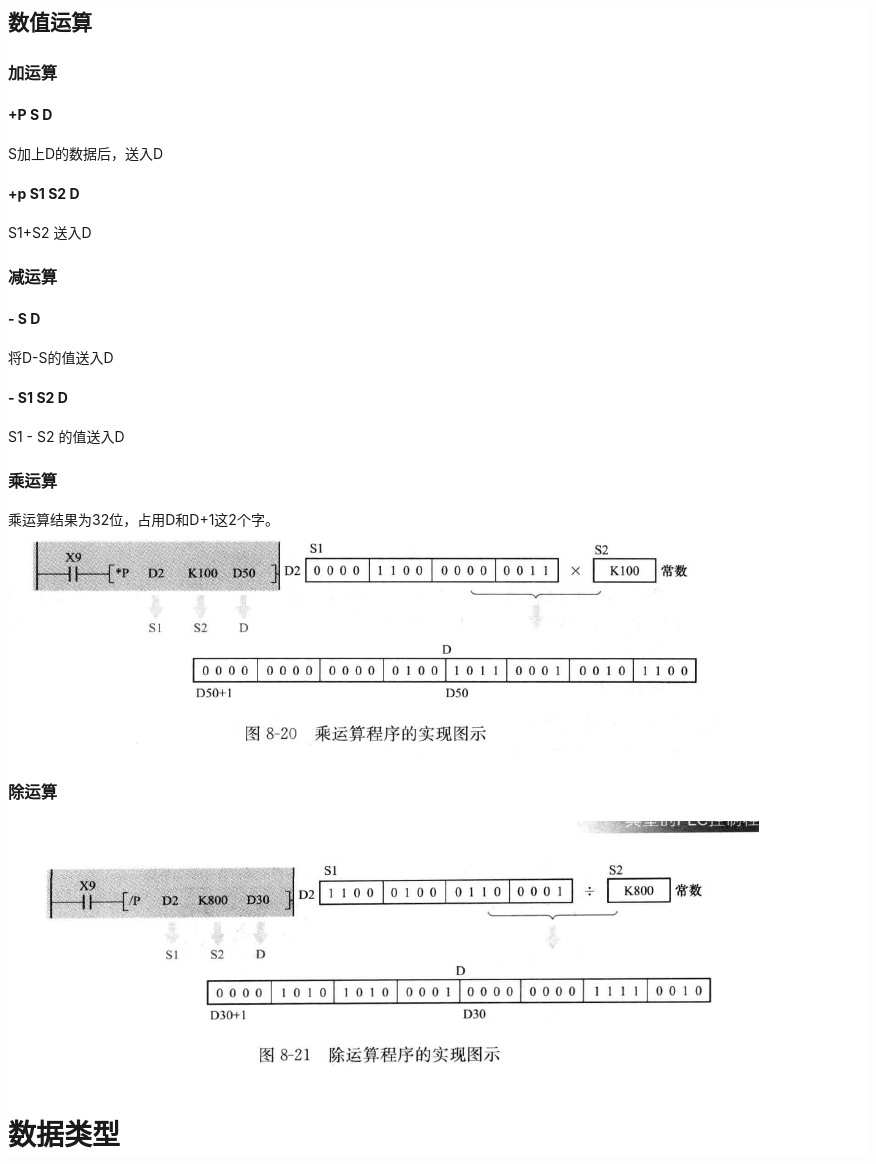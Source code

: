 ## 数值运算
### 加运算
#### +P S D
S加上D的数据后，送入D
#### +p S1 S2 D
S1+S2 送入D

### 减运算
#### - S D
将D-S的值送入D
#### - S1 S2 D
S1 - S2 的值送入D

### 乘运算
乘运算结果为32位，占用D和D+1这2个字。
![images](images/20220504035233.png)


### 除运算
![images](images/20220504035347.png)


# 数据类型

::::::

- **Exercise prompt**:
Look through the listing, and copy each line that contains the word "images".

- **Finished exercise**:
![images](images/20220504035233.png)
![images](images/20220504035347.png)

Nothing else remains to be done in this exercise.